Le premier temple d'Apollon à Delphes, si l'on en croit les anciens, fut construit de branches de laurier entrelacées, qu'on apporta de la vallée de Tempé. Ce temple avait précisément la forme d'une cabane, et le laurier était particulièrement consacré à Apollon ; il se l'appropria lorsque Daphné, ses premières amours, fut métamorphosée en cet arbre.
Ce temple rustique ayant été détruit, des abeilles, selon la tradition populaire, en formèrent un autre avec leur cire et des plumes d'oiseaux. Quelques-uns aiment mieux supposer que ce second temple avait été construit d'une plante appelée, espèce de fougère ; mais je préférerais à cette opinion celle des auteurs qui ont écrit que ce temple avait été l'ouvrage d'un habitant de Delphes nommé Ptéras ; qu'il avait porté le nom de son fondateur, et sur l'équivoque du mot ptéra, qui signifie des ailes, on avait feint que les abeilles l'avaient construit avec des ailes d'oiseaux.
Le troisième temple se ressent bien encore du récit fabuleux. Il était, dit-on, l'ouvrage de Vulcain, qui, pour le rendre plus durable, l'avait fait d'airain, et avait placé sur son frontispice un groupe de figures d'or qui charmaient les oreilles par d'agréables concerts.
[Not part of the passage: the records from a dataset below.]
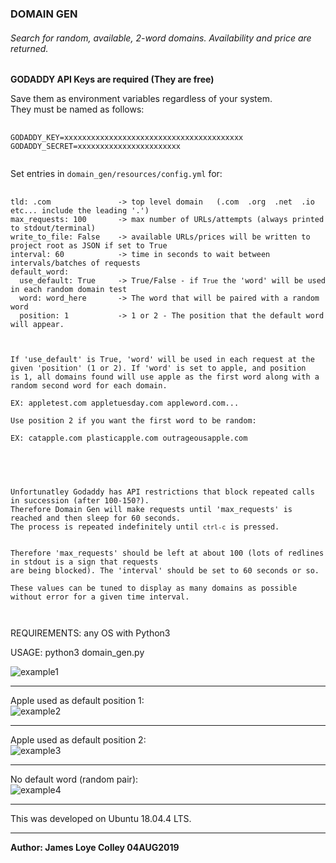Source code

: ### DOMAIN GEN

###### Search for random, available, 2-word domains. Availability and price are returned.

<b>GODADDY API Keys are required (They are free)</b>

Save them as environment variables regardless of your system.<br>
They must be named as follows:

<pre>
  <code>
GODADDY_KEY=xxxxxxxxxxxxxxxxxxxxxxxxxxxxxxxxxxxxxxxx
GODADDY_SECRET=xxxxxxxxxxxxxxxxxxxxxxx
  </code>
</pre>


Set entries in <code>domain_gen/resources/config.yml</code> for:

<pre>
  <code>
tld: .com               -> top level domain   (.com  .org  .net  .io   etc... include the leading '.')
max_requests: 100       -> max number of URLs/attempts (always printed to stdout/terminal)
write_to_file: False    -> available URLs/prices will be written to project root as JSON if set to True
interval: 60            -> time in seconds to wait between intervals/batches of requests
default_word:
  use_default: True     -> True/False - if <code>True</code> the 'word' will be used in each random domain test
  word: word_here       -> The word that will be paired with a random word
  position: 1           -> 1 or 2 - The position that the default word will appear.
 
 
 
If 'use_default' is True, 'word' will be used in each request at the
given 'position' (1 or 2). If 'word' is set to apple, and position
is 1, all domains found will use apple as the first word along with a
random second word for each domain.

EX: appletest.com appletuesday.com appleword.com...

Use position 2 if you want the first word to be random:

EX: catapple.com plasticapple.com outrageousapple.com
 
  </code>
</pre>


<pre>
  <code>

Unfortunatley Godaddy has API restrictions that block repeated calls in succession (after 100-150?).
Therefore Domain Gen will make requests until 'max_requests' is reached and then sleep for 60 seconds.
The process is repeated indefinitely until <code>ctrl-c</code> is pressed.


Therefore 'max_requests' should be left at about 100 (lots of redlines in stdout is a sign that requests
are being blocked). The 'interval' should be set to 60 seconds or so.

These values can be tuned to display as many domains as possible without error for a given time interval.

  </code>
</pre>

REQUIREMENTS: any OS with Python3

USAGE: python3 domain_gen.py


<img src="https://github.com/rootVIII/domain_gen/blob/master/sc.png" alt="example1">
<hr>

Apple used as default position 1:<br>
<img src="https://github.com/rootVIII/domain_gen/blob/master/sc2.png" alt="example2">
<hr>

Apple used as default position 2:<br>
<img src="https://github.com/rootVIII/domain_gen/blob/master/sc3.png" alt="example3">
<hr>

No default word (random pair):<br>
<img src="https://github.com/rootVIII/domain_gen/blob/master/sc4.png" alt="example4">
<hr>
This was developed on Ubuntu 18.04.4 LTS.
<hr>
<b>Author: James Loye Colley  04AUG2019</b><br><br>
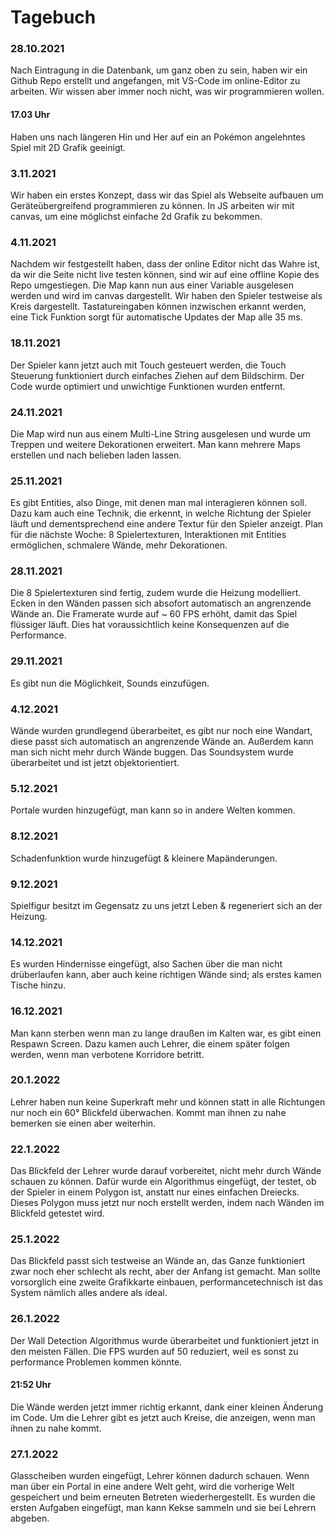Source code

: # Tagebuch

### 28.10.2021

Nach Eintragung in die Datenbank, um ganz oben zu sein, haben wir ein Github Repo erstellt und angefangen, mit VS-Code im online-Editor zu arbeiten. 
Wir wissen aber immer noch nicht, was wir programmieren wollen.

#### 17.03 Uhr 

Haben uns nach längeren Hin und Her auf ein an Pokémon angelehntes Spiel mit 2D Grafik geeinigt.

### 3.11.2021 

Wir haben ein erstes Konzept, dass wir das Spiel als Webseite aufbauen um Geräteübergreifend programmieren zu können.
In JS arbeiten wir mit canvas, um eine möglichst einfache 2d Grafik zu bekommen.

### 4.11.2021 

Nachdem wir festgestellt haben, dass der online Editor nicht das Wahre ist, da wir die Seite nicht live testen können, sind wir auf eine offline Kopie des Repo umgestiegen.
Die Map kann nun aus einer Variable ausgelesen werden und wird im canvas dargestellt. Wir haben den Spieler testweise als Kreis dargestellt. Tastatureingaben können inzwischen erkannt werden, eine Tick Funktion sorgt für automatische Updates der Map alle 35 ms.

### 18.11.2021

Der Spieler kann jetzt auch mit Touch gesteuert werden, die Touch Steuerung funktioniert durch einfaches Ziehen auf dem Bildschirm.
Der Code wurde optimiert und unwichtige Funktionen wurden entfernt.

### 24.11.2021

Die Map wird nun aus einem Multi-Line String ausgelesen und wurde um Treppen und weitere Dekorationen erweitert. Man kann mehrere Maps erstellen und nach belieben laden lassen.

### 25.11.2021

Es gibt Entities, also Dinge, mit denen man mal interagieren können soll. Dazu kam auch eine Technik, die erkennt, in welche Richtung der Spieler läuft und dementsprechend eine andere Textur für den Spieler anzeigt.
Plan für die nächste Woche: 8 Spielertexturen, Interaktionen mit Entities ermöglichen, schmalere Wände, mehr Dekorationen.

### 28.11.2021

Die 8 Spielertexturen sind fertig, zudem wurde die Heizung modelliert. Ecken in den Wänden passen sich absofort automatisch an angrenzende Wände an. 
Die Framerate wurde auf ~ 60 FPS erhöht, damit das Spiel flüssiger läuft. Dies hat voraussichtlich keine Konsequenzen auf die Performance.

### 29.11.2021

Es gibt nun die Möglichkeit, Sounds einzufügen.

### 4.12.2021

Wände wurden grundlegend überarbeitet, es gibt nur noch eine Wandart, diese passt sich automatisch an angrenzende Wände an. Außerdem kann man sich nicht mehr durch Wände buggen.
Das Soundsystem wurde überarbeitet und ist jetzt objektorientiert.

### 5.12.2021

Portale wurden hinzugefügt, man kann so in andere Welten kommen.

### 8.12.2021

Schadenfunktion wurde hinzugefügt & kleinere Mapänderungen.

### 9.12.2021

Spielfigur besitzt im Gegensatz zu uns jetzt Leben & regeneriert sich an der Heizung.

### 14.12.2021

Es wurden Hindernisse eingefügt, also Sachen über die man nicht drüberlaufen kann, aber auch keine richtigen Wände sind; als erstes kamen Tische hinzu.

### 16.12.2021

Man kann sterben wenn man zu lange draußen im Kalten war, es gibt einen Respawn Screen.
Dazu kamen auch Lehrer, die einem später folgen werden, wenn man verbotene Korridore betritt.

### 20.1.2022

Lehrer haben nun keine Superkraft mehr und können statt in alle Richtungen nur noch ein 60° Blickfeld überwachen. Kommt man ihnen zu nahe bemerken sie einen aber weiterhin.

### 22.1.2022

Das Blickfeld der Lehrer wurde darauf vorbereitet, nicht mehr durch Wände schauen zu können. Dafür wurde ein Algorithmus eingefügt, der testet, ob der Spieler in einem Polygon ist, anstatt nur eines einfachen Dreiecks. Dieses Polygon muss jetzt nur noch erstellt werden, indem nach Wänden im Blickfeld getestet wird.

### 25.1.2022

Das Blickfeld passt sich testweise an Wände an, das Ganze funktioniert zwar noch eher schlecht als recht, aber der Anfang ist gemacht. Man sollte vorsorglich eine zweite Grafikkarte einbauen, performancetechnisch ist das System nämlich alles andere als ideal.

### 26.1.2022

Der Wall Detection Algorithmus wurde überarbeitet und funktioniert jetzt in den meisten Fällen. Die FPS wurden auf 50 reduziert, weil es sonst zu performance Problemen kommen könnte.

#### 21:52 Uhr

Die Wände werden jetzt immer richtig erkannt, dank einer kleinen Änderung im Code.
Um die Lehrer gibt es jetzt auch Kreise, die anzeigen, wenn man ihnen zu nahe kommt.

### 27.1.2022

Glasscheiben wurden eingefügt, Lehrer können dadurch schauen.
Wenn man über ein Portal in eine andere Welt geht, wird die vorherige Welt gespeichert und beim erneuten Betreten wiederhergestellt.
Es wurden die ersten Aufgaben eingefügt, man kann Kekse sammeln und sie bei Lehrern abgeben.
Pausanias se déclare contre cette tradition, et observe que ce ne serait pas grande merveille qu'Apollon eût eu un temple d'airain, puisqu'Acrisius roi d'Argos fit faire une tour de ce métal pour enfermer sa fille. On ne sait pas trop de quelle manière ce temple d'airain fut détruit : les uns prétendent qu'il fut abysmé dans un tremblement de terre ; d'autres, qu'il fut consumé par le feu. Disons plutôt, avec M. Hardion, qu'il disparut à-peu-près comme les palais enchantés de nos Nécromanciens.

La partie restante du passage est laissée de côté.